===== EXTRACTED DATA =====

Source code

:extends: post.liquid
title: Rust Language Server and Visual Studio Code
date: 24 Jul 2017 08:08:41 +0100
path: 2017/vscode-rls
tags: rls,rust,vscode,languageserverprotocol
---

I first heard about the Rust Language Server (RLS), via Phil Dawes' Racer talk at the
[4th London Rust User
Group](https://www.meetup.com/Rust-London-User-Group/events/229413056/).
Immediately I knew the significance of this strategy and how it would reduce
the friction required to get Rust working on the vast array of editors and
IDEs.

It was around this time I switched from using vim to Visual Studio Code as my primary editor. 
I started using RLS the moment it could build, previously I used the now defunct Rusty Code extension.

=====
===== EXTRACTED DATA =====

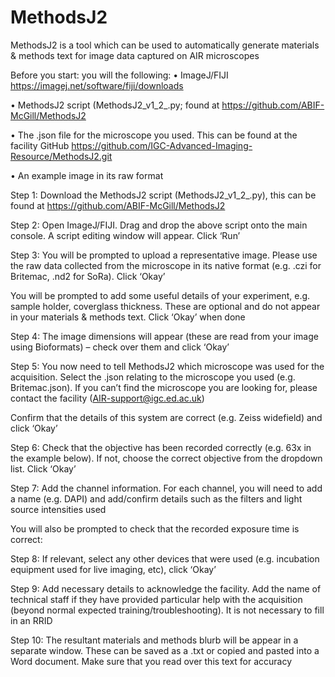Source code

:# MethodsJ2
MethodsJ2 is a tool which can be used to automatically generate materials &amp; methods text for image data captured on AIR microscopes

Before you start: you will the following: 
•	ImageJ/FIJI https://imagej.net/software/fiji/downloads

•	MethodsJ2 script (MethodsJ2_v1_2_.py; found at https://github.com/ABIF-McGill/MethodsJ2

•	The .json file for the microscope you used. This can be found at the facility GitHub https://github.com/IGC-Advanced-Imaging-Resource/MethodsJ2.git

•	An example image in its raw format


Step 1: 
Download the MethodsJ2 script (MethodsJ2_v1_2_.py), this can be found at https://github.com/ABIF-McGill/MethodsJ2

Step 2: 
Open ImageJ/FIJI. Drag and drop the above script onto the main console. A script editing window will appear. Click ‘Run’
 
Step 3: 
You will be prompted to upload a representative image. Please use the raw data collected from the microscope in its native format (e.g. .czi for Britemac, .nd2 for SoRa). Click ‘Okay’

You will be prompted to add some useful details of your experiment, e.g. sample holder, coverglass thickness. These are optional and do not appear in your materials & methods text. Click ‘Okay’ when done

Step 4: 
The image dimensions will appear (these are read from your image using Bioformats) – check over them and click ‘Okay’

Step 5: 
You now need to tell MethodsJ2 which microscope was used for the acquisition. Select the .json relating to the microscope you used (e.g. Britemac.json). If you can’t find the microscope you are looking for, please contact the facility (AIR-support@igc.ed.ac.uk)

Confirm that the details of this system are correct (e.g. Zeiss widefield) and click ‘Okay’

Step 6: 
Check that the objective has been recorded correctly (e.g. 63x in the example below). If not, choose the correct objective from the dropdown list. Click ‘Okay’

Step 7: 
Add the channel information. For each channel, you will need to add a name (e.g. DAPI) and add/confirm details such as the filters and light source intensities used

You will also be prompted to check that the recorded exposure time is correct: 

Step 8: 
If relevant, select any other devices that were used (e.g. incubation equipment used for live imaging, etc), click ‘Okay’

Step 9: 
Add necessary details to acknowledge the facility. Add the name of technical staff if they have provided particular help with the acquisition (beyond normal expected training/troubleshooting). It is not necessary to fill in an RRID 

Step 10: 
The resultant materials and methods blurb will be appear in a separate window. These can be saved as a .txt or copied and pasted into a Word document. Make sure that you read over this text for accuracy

=====

*HOW TO COMPLETE THIS TASK*: Above are records; repeat only the lines starting at the line with "path: 2017/vscode-rls" and ending at the line with "Immediately I knew", exactly as they appear, both included.

*TASK ANSWER*:
path: 2017/vscode-rls
tags: rls,rust,vscode,languageserverprotocol
---

I first heard about the Rust Language Server (RLS), via Phil Dawes' Racer talk at the
[4th London Rust User
Group](https://www.meetup.com/Rust-London-User-Group/events/229413056/).
Immediately I knew the significance of this strategy and how it would reduce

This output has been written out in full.